Your report on title for your leasehold conveyancing in Barbican should include some of the following:
- You should be sent a copy of the lease
I am looking at a two maisonettes in Barbican both have in the region of fifty years unexpired on the leases. Will this present a problem?
A lease is a legal document that entitles you to use the premises for a prescribed time frame. As the lease gets shorter the value of the lease reduces and it becomes more expensive to extend the lease. For this reason it is advisable to extend the lease term. It is often difficulties arise selling premises with a short lease because mortgage lenders less inclined to grant a loan on properties of this type. Lease enfranchisement can be a protracted process. We advise that you seek professional help from a solicitor and surveyor with experience in this arena
I work for a busy estate agent office in Barbican where we have witnessed a number of leasehold sales derailed as a result of short leases. I have received conflicting advice from local Barbican conveyancing solicitors. Could you clarify whether the seller of a flat can commence the lease extension formalities for the buyer?
Provided that the seller has been the owner for at least 2 years it is possible, to serve a Section 42 notice to commence the lease extension process and assign the benefit of the notice to the purchaser. The benefit of this is that the buyer need not have to sit tight for 2 years to extend their lease. Both sets of lawyers will agree to form of assignment. The assignment has to be done prior to, or at the same time as completion of the sale.
An alternative approach is to agree the lease extension with the freeholder either before or after the sale. If you are informally negotiating there are no rules and so you cannot insist on the landlord agreeing to grant an extension or transferring the benefit of an agreement to the purchaser.
If all goes to plan we aim to complete the disposal of our £400000 apartment in Barbican next Thursday . The management company has quoted £420 for Landlord’s certificate, insurance certificate and 3 years service charge statements. Is it legal for a freeholder to charge an administration fee for a leasehold conveyance in Barbican?

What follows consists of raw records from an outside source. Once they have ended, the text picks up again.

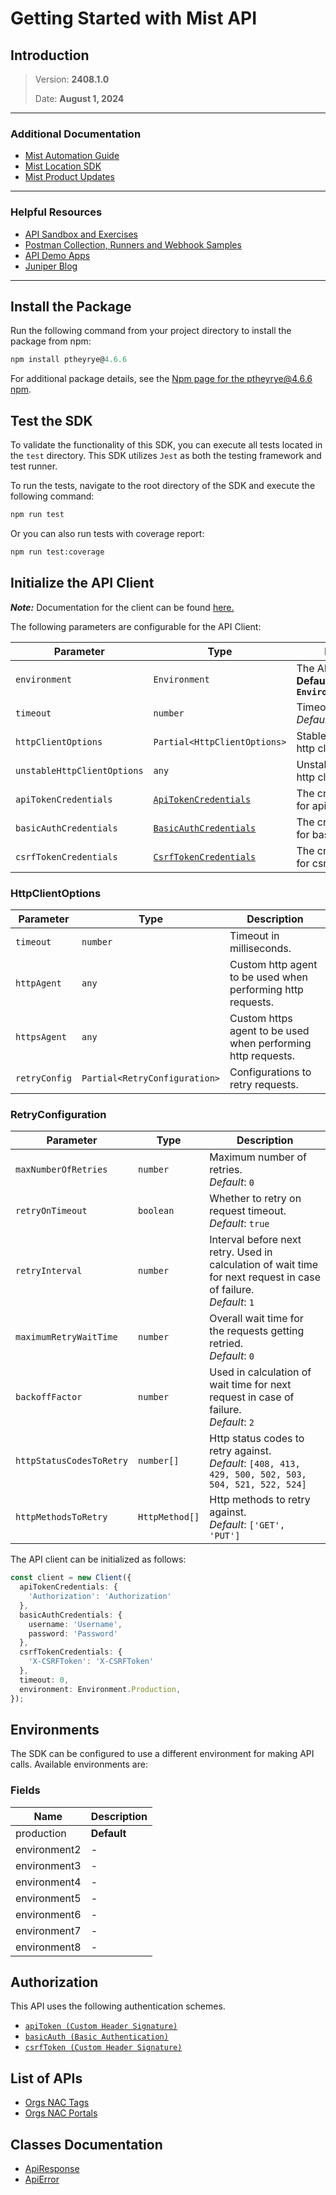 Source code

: 
# Getting Started with Mist API

## Introduction

> Version: **2408.1.0**
> 
> Date: **August 1, 2024**

---


### Additional Documentation

* [Mist Automation Guide](https://www.juniper.net/documentation/us/en/software/mist/automation-integration/index.html)
* [Mist Location SDK](https://www.juniper.net/documentation/us/en/software/mist/location_services/topics/concept/mist-how-get-mist-sdk.html)
* [Mist Product Updates](https://www.mist.com/documentation/category/product-updates/)

---


### Helpful Resources

* [API Sandbox and Exercises](https://api-class.mist.com/)
* [Postman Collection, Runners and Webhook Samples](https://www.postman.com/juniper-mist/workspace/mist-systems-s-public-workspace)
* [API Demo Apps](https://apps.mist-lab.fr/)
* [Juniper Blog](https://blogs.juniper.net/)

---


## Install the Package

Run the following command from your project directory to install the package from npm:

```ts
npm install ptheyrye@4.6.6
```

For additional package details, see the [Npm page for the ptheyrye@4.6.6 npm](https://www.npmjs.com/package/ptheyrye/v/4.6.6).

## Test the SDK

To validate the functionality of this SDK, you can execute all tests located in the `test` directory. This SDK utilizes `Jest` as both the testing framework and test runner.

To run the tests, navigate to the root directory of the SDK and execute the following command:

```bash
npm run test
```

Or you can also run tests with coverage report:

```bash
npm run test:coverage
```

## Initialize the API Client

**_Note:_** Documentation for the client can be found [here.](https://www.github.com/ZahraN444/kjdskfjkdsf/tree/4.6.6/doc/client.md)

The following parameters are configurable for the API Client:

| Parameter | Type | Description |
|  --- | --- | --- |
| `environment` | `Environment` | The API environment. <br> **Default: `Environment.Production`** |
| `timeout` | `number` | Timeout for API calls.<br>*Default*: `0` |
| `httpClientOptions` | `Partial<HttpClientOptions>` | Stable configurable http client options. |
| `unstableHttpClientOptions` | `any` | Unstable configurable http client options. |
| `apiTokenCredentials` | [`ApiTokenCredentials`](https://www.github.com/ZahraN444/kjdskfjkdsf/tree/4.6.6/doc/auth/custom-header-signature.md) | The credential object for apiToken |
| `basicAuthCredentials` | [`BasicAuthCredentials`](https://www.github.com/ZahraN444/kjdskfjkdsf/tree/4.6.6/doc/auth/basic-authentication.md) | The credential object for basicAuth |
| `csrfTokenCredentials` | [`CsrfTokenCredentials`](https://www.github.com/ZahraN444/kjdskfjkdsf/tree/4.6.6/doc/auth/custom-header-signature-1.md) | The credential object for csrfToken |

### HttpClientOptions

| Parameter | Type | Description |
|  --- | --- | --- |
| `timeout` | `number` | Timeout in milliseconds. |
| `httpAgent` | `any` | Custom http agent to be used when performing http requests. |
| `httpsAgent` | `any` | Custom https agent to be used when performing http requests. |
| `retryConfig` | `Partial<RetryConfiguration>` | Configurations to retry requests. |

### RetryConfiguration

| Parameter | Type | Description |
|  --- | --- | --- |
| `maxNumberOfRetries` | `number` | Maximum number of retries. <br> *Default*: `0` |
| `retryOnTimeout` | `boolean` | Whether to retry on request timeout. <br> *Default*: `true` |
| `retryInterval` | `number` | Interval before next retry. Used in calculation of wait time for next request in case of failure. <br> *Default*: `1` |
| `maximumRetryWaitTime` | `number` | Overall wait time for the requests getting retried. <br> *Default*: `0` |
| `backoffFactor` | `number` | Used in calculation of wait time for next request in case of failure. <br> *Default*: `2` |
| `httpStatusCodesToRetry` | `number[]` | Http status codes to retry against. <br> *Default*: `[408, 413, 429, 500, 502, 503, 504, 521, 522, 524]` |
| `httpMethodsToRetry` | `HttpMethod[]` | Http methods to retry against. <br> *Default*: `['GET', 'PUT']` |

The API client can be initialized as follows:

```ts
const client = new Client({
  apiTokenCredentials: {
    'Authorization': 'Authorization'
  },
  basicAuthCredentials: {
    username: 'Username',
    password: 'Password'
  },
  csrfTokenCredentials: {
    'X-CSRFToken': 'X-CSRFToken'
  },
  timeout: 0,
  environment: Environment.Production,
});
```

## Environments

The SDK can be configured to use a different environment for making API calls. Available environments are:

### Fields

| Name | Description |
|  --- | --- |
| production | **Default** |
| environment2 | - |
| environment3 | - |
| environment4 | - |
| environment5 | - |
| environment6 | - |
| environment7 | - |
| environment8 | - |

## Authorization

This API uses the following authentication schemes.

* [`apiToken (Custom Header Signature)`](https://www.github.com/ZahraN444/kjdskfjkdsf/tree/4.6.6/doc/auth/custom-header-signature.md)
* [`basicAuth (Basic Authentication)`](https://www.github.com/ZahraN444/kjdskfjkdsf/tree/4.6.6/doc/auth/basic-authentication.md)
* [`csrfToken (Custom Header Signature)`](https://www.github.com/ZahraN444/kjdskfjkdsf/tree/4.6.6/doc/auth/custom-header-signature-1.md)

## List of APIs

* [Orgs NAC Tags](https://www.github.com/ZahraN444/kjdskfjkdsf/tree/4.6.6/doc/controllers/orgs-nac-tags.md)
* [Orgs NAC Portals](https://www.github.com/ZahraN444/kjdskfjkdsf/tree/4.6.6/doc/controllers/orgs-nac-portals.md)

## Classes Documentation

* [ApiResponse](https://www.github.com/ZahraN444/kjdskfjkdsf/tree/4.6.6/doc/api-response.md)
* [ApiError](https://www.github.com/ZahraN444/kjdskfjkdsf/tree/4.6.6/doc/api-error.md)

For most leasehold sales in Barbican conveyancing will involve, questions about the management of a building inevitably needing to be answered directly by the freeholder or its agent, this includes :
- Addressing pre-contract questions
- Where consent is required before sale in Barbican
- Copies of the building insurance and schedule
- Deeds of covenant upon sale
- Registering of the assignment of the change of lessee after a sale
We have reached the end of our tether in seeking a lease extension in Barbican. Can the Leasehold Valuation Tribunal adjudicate on premiums?
in cases where there is a absentee landlord or if there is dispute about the premium for a lease extension, under the Leasehold Reform, Housing and Urban Development Act 1993 it is possible to make an application to the First-tier Tribunal (Property Chamber) to judgment on the premium.
An example of a Lease Extension matter before the tribunal for a Barbican premises is 137 & 139 Haberdasher Street in December 2013. The Tribunal determines in accordance with section 48 and Schedule 13 of the Leasehold Reform, Housing and Urban Development Act 1993 that the premium for the extended lease for each Property should be £12,350.00. This case related to 2 flats. The the unexpired residue of the current lease was 72.39 years.